> **Stored data**:
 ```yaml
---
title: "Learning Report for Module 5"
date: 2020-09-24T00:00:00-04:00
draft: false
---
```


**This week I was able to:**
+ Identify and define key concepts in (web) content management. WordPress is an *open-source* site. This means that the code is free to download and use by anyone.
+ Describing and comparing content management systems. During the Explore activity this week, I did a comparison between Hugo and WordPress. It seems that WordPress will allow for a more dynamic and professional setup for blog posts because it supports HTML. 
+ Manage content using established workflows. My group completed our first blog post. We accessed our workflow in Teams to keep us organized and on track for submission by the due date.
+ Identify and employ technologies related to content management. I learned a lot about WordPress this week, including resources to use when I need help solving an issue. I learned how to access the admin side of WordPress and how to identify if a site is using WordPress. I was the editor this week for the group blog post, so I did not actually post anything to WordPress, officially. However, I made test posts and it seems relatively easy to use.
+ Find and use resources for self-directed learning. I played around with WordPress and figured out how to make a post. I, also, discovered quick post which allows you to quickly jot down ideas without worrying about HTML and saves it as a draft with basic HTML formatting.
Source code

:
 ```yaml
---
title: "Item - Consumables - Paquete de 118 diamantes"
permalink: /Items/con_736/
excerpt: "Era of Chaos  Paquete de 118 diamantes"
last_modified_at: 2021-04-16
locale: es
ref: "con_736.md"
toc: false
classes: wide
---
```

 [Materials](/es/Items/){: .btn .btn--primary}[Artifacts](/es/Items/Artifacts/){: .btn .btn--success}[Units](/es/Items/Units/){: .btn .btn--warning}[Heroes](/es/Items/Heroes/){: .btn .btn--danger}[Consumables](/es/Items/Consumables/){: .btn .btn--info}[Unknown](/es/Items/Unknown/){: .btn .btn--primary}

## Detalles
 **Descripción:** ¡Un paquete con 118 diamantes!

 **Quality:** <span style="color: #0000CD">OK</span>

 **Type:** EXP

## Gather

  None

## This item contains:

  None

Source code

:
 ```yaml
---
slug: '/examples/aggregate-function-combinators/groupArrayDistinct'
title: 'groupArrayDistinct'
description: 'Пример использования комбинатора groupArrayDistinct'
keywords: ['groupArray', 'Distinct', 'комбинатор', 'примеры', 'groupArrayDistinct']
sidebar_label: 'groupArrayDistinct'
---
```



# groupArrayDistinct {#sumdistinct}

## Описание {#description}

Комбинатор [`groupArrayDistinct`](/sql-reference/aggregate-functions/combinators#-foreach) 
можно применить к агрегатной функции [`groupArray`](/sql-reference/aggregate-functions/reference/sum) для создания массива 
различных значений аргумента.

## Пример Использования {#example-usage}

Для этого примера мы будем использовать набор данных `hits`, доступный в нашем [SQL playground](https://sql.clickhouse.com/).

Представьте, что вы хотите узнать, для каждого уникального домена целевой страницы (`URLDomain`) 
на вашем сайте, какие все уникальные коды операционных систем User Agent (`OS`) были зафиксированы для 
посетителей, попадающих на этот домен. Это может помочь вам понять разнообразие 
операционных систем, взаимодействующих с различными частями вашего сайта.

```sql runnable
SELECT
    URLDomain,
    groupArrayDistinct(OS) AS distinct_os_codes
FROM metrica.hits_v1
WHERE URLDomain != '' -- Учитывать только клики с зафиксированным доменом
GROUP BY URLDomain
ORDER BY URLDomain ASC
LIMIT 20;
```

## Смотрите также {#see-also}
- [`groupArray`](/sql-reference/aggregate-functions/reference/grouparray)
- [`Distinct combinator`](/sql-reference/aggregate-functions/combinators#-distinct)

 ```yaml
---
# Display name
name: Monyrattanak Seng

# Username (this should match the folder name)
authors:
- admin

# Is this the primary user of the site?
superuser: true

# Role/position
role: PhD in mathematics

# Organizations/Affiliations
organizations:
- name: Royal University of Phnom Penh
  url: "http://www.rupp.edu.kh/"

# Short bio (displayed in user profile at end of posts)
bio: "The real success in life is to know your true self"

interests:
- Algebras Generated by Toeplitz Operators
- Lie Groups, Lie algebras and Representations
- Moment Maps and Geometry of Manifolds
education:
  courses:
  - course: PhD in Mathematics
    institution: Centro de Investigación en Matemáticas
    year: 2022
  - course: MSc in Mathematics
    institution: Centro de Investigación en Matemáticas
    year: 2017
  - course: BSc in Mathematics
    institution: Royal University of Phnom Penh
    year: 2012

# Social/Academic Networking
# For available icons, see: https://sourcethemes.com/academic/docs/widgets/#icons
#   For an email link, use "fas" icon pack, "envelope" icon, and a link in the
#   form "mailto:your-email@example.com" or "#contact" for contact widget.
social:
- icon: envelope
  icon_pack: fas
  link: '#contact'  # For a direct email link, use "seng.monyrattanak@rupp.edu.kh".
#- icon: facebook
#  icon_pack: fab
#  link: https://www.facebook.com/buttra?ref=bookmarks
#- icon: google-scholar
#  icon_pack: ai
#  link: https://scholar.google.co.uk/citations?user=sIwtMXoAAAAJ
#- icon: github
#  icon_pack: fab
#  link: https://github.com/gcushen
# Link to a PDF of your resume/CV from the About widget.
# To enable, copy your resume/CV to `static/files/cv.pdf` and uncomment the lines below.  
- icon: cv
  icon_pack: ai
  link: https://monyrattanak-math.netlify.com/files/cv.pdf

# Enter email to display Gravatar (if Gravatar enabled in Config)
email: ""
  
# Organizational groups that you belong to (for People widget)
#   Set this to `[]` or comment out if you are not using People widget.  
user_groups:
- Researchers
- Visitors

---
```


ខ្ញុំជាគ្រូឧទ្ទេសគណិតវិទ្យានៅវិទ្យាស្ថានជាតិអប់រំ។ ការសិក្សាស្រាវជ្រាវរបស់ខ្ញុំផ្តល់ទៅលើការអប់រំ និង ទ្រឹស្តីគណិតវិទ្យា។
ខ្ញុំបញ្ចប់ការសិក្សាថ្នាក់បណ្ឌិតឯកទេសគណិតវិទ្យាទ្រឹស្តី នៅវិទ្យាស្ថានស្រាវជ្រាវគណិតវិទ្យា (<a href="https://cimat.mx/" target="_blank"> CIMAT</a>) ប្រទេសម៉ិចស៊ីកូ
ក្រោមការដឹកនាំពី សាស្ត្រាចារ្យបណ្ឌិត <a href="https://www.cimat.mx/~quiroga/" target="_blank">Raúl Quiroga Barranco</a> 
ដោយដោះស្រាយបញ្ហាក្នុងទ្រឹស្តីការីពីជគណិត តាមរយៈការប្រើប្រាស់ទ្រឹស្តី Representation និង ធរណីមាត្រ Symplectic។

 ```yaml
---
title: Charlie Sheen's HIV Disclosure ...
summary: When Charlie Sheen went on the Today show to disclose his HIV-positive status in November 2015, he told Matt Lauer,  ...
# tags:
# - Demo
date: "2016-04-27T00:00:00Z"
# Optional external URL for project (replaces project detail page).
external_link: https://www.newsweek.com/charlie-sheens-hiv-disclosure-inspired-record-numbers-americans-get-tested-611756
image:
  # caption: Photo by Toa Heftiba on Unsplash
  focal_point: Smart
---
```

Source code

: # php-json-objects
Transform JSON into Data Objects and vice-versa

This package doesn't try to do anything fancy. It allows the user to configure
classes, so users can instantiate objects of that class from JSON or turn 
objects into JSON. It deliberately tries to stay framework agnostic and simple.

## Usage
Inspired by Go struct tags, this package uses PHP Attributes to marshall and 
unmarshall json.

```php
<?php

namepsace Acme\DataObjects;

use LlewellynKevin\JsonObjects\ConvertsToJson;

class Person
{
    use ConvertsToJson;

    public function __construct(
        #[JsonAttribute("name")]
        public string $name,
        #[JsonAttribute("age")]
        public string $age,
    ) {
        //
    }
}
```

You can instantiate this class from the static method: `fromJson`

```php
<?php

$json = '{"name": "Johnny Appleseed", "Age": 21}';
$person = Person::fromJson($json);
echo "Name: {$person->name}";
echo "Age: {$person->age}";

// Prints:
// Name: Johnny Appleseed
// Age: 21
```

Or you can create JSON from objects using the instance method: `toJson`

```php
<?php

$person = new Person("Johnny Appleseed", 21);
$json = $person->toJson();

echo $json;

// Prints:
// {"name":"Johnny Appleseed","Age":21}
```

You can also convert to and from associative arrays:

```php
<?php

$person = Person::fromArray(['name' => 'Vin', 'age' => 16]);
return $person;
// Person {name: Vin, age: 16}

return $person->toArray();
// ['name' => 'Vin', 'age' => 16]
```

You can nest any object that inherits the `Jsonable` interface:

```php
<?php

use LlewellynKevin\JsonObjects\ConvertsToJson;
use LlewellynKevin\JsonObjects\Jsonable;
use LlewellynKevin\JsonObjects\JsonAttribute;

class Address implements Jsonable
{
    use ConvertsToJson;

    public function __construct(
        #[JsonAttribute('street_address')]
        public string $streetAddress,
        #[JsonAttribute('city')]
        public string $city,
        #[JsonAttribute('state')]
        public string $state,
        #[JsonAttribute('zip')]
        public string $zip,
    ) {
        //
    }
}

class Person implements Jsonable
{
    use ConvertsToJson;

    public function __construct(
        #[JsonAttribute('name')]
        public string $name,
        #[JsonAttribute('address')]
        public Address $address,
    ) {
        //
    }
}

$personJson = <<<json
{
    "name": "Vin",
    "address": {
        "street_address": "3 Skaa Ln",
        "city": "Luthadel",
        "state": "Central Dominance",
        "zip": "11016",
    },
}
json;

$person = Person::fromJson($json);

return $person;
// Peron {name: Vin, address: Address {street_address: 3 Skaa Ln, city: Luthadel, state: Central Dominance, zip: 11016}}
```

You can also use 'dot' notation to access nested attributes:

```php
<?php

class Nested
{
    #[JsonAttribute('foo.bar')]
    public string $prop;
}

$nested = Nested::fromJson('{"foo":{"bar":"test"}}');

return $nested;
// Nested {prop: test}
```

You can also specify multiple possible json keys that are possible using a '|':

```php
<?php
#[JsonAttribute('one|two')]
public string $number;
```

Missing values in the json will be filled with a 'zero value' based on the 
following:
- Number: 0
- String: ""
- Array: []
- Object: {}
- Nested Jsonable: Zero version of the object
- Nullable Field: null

> **Problem**: The answer consists of the lines above that include the word "facebook", each copied exactly.

> **Task output**:
#- icon: facebook
#  link: https://www.facebook.com/buttra?ref=bookmarks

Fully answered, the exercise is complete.